About this exercise »
Print the records below from the first line through the line containing "Floyd算法的基本思想：", both included, word for word.

+ + +

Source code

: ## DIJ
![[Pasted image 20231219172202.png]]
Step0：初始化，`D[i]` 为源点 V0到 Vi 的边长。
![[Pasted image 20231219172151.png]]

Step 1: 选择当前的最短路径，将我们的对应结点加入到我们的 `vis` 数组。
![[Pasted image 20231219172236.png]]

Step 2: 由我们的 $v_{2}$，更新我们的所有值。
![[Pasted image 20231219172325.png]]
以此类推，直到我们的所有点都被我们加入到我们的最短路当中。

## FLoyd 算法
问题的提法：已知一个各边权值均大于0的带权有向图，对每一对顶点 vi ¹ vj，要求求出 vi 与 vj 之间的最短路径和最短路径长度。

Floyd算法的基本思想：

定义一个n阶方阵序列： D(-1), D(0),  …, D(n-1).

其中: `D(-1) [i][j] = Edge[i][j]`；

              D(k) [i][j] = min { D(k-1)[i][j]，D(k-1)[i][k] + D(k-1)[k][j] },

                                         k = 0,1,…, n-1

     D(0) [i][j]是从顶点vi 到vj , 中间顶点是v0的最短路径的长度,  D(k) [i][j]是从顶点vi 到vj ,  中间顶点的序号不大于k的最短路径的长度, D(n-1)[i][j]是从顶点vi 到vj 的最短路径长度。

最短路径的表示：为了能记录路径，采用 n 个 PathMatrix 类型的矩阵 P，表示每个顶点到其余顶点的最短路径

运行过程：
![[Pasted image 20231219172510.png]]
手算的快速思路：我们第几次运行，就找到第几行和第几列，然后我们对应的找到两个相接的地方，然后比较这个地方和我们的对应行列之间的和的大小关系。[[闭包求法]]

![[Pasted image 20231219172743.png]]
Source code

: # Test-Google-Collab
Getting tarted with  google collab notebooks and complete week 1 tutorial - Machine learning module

+ + +

Solution for this exercise »
Source code

: ## DIJ
![[Pasted image 20231219172202.png]]
Step0：初始化，`D[i]` 为源点 V0到 Vi 的边长。
![[Pasted image 20231219172151.png]]

Step 1: 选择当前的最短路径，将我们的对应结点加入到我们的 `vis` 数组。
![[Pasted image 20231219172236.png]]

Step 2: 由我们的 $v_{2}$，更新我们的所有值。
![[Pasted image 20231219172325.png]]
以此类推，直到我们的所有点都被我们加入到我们的最短路当中。

## FLoyd 算法
问题的提法：已知一个各边权值均大于0的带权有向图，对每一对顶点 vi ¹ vj，要求求出 vi 与 vj 之间的最短路径和最短路径长度。

Floyd算法的基本思想：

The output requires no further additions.